A security guard had called 911 to report two motorists driving recklessly at high speed on a Houston freeway. Police said Williams was the 911 operator and cut short the call before the caller could provide his name.

According to a recording of the call, Williams hung up then said: “Ain’t nobody got time for this. For real.”

One caller, Buster Pendley, said Williams hung up on him when his wife collapsed and lost consciousness. Pendley said he tried to perform CPR on his wife with one hand while calling 911 with the other, CBS News reported.

“The 911 operator answered the phone, and she said, ‘This is Crenshanda, may I help you?’” Pendley recalled. He told her his wife had passed out and needed an ambulance, the operator said OK then hung up.

He got help after a second 911 call and his wife, Sharon Stephens, survived, but the experience still makes her angry.

“I would have gotten from my hospital bed and gone to 911 and find out who did that to me,” she said.

Williams' supervisor was put on internal probation for a year, the Chronicle reported, but a jury found Williams criminally responsible for ignoring thousands of calls.

Williams had started working as a dispatcher in July 2014 and had taken thousands of calls, court documents say.

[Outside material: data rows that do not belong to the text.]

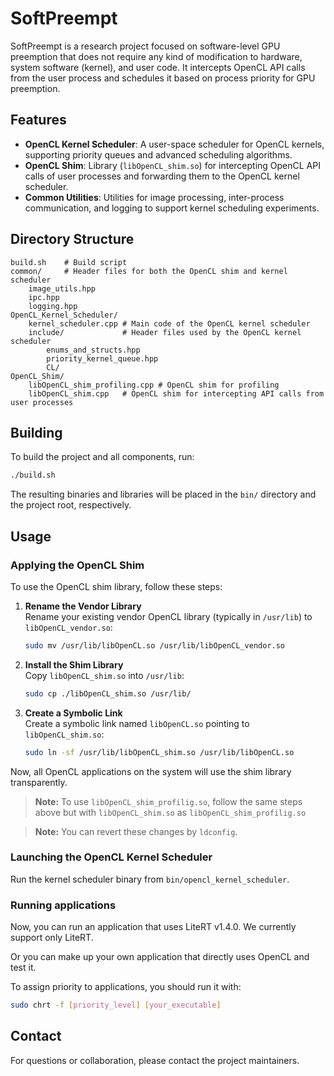 # SoftPreempt

SoftPreempt is a research project focused on software-level GPU preemption that does not require any kind of modification to hardware, system software (kernel), and user code. It intercepts OpenCL API calls from the user process and schedules it based on process priority for GPU preemption.

## Features

- **OpenCL Kernel Scheduler**: A user-space scheduler for OpenCL kernels, supporting priority queues and advanced scheduling algorithms.
- **OpenCL Shim**: Library (`libOpenCL_shim.so`) for intercepting OpenCL API calls of user processes and forwarding them to the OpenCL kernel scheduler.
- **Common Utilities**: Utilities for image processing, inter-process communication, and logging to support kernel scheduling experiments.

## Directory Structure

```
build.sh    # Build script
common/     # Header files for both the OpenCL shim and kernel scheduler
    image_utils.hpp
    ipc.hpp
    logging.hpp
OpenCL_Kernel_Scheduler/ 
    kernel_scheduler.cpp # Main code of the OpenCL kernel scheduler
    include/             # Header files used by the OpenCL kernel scheduler
        enums_and_structs.hpp
        priority_kernel_queue.hpp
        CL/
OpenCL_Shim/            
    libOpenCL_shim_profiling.cpp # OpenCL shim for profiling
    libOpenCL_shim.cpp   # OpenCL shim for intercepting API calls from user processes
```

## Building

To build the project and all components, run:

```sh
./build.sh
```

The resulting binaries and libraries will be placed in the `bin/` directory and the project root, respectively.

## Usage

### Applying the OpenCL Shim

To use the OpenCL shim library, follow these steps:

1. **Rename the Vendor Library**  
   Rename your existing vendor OpenCL library (typically in `/usr/lib`) to `libOpenCL_vendor.so`:
   ```sh
   sudo mv /usr/lib/libOpenCL.so /usr/lib/libOpenCL_vendor.so
   ```

2. **Install the Shim Library**  
   Copy `libOpenCL_shim.so` into `/usr/lib`:
   ```sh
   sudo cp ./libOpenCL_shim.so /usr/lib/
   ```

3. **Create a Symbolic Link**  
   Create a symbolic link named `libOpenCL.so` pointing to `libOpenCL_shim.so`:
   ```sh
   sudo ln -sf /usr/lib/libOpenCL_shim.so /usr/lib/libOpenCL.so
   ```

Now, all OpenCL applications on the system will use the shim library transparently.

> **Note:** To use `libOpenCL_shim_profilig.so`, follow the same steps above but with `libOpenCL_shim.so` as `libOpenCL_shim_profilig.so`

> **Note:** You can revert these changes by `ldconfig`. 

### Launching the OpenCL Kernel Scheduler

Run the kernel scheduler binary from `bin/opencl_kernel_scheduler`.

### Running applications

Now, you can run an application that uses LiteRT v1.4.0. We currently support only LiteRT. 

Or you can make up your own application that directly uses OpenCL and test it.

To assign priority to applications, you should run it with:
   ```sh
   sudo chrt -f [priority_level] [your_executable]
   ```

## Contact

For questions or collaboration, please contact the project maintainers.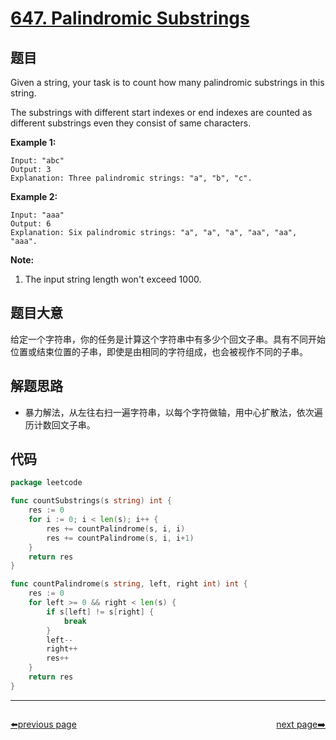 # [647. Palindromic Substrings](https://leetcode.com/problems/palindromic-substrings/)


## 题目

Given a string, your task is to count how many palindromic substrings in this string.

The substrings with different start indexes or end indexes are counted as different substrings even they consist of same characters.

**Example 1:**

```
Input: "abc"
Output: 3
Explanation: Three palindromic strings: "a", "b", "c".
```

**Example 2:**

```
Input: "aaa"
Output: 6
Explanation: Six palindromic strings: "a", "a", "a", "aa", "aa", "aaa".
```

**Note:**

1. The input string length won't exceed 1000.

## 题目大意

给定一个字符串，你的任务是计算这个字符串中有多少个回文子串。具有不同开始位置或结束位置的子串，即使是由相同的字符组成，也会被视作不同的子串。

## 解题思路

- 暴力解法，从左往右扫一遍字符串，以每个字符做轴，用中心扩散法，依次遍历计数回文子串。

## 代码

```go
package leetcode

func countSubstrings(s string) int {
	res := 0
	for i := 0; i < len(s); i++ {
		res += countPalindrome(s, i, i)
		res += countPalindrome(s, i, i+1)
	}
	return res
}

func countPalindrome(s string, left, right int) int {
	res := 0
	for left >= 0 && right < len(s) {
		if s[left] != s[right] {
			break
		}
		left--
		right++
		res++
	}
	return res
}
```



----------------------------------------------
<div style="display: flex;justify-content: space-between;align-items: center;">
<p><a href="https://books.halfrost.com/leetcode/ChapterFour/0600~0699/0645.Set-Mismatch/">⬅️previous page</a></p>
<p><a href="https://books.halfrost.com/leetcode/ChapterFour/0600~0699/0648.Replace-Words/">next page➡️</a></p>
</div>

But an audit a year and a half after she was hired found that an abnormally large number of her calls had lasted 20 seconds or less, and the city began an investigation.

"The citizens of Harris County rely on 911 operators to dispatch help in their time of need," Assistant District Attorney Lauren Reeder told Houston Fox affiliate KRIV.

"When a public servant betrays the community's trust and breaks the law, we have a responsibility to hold them criminally accountable."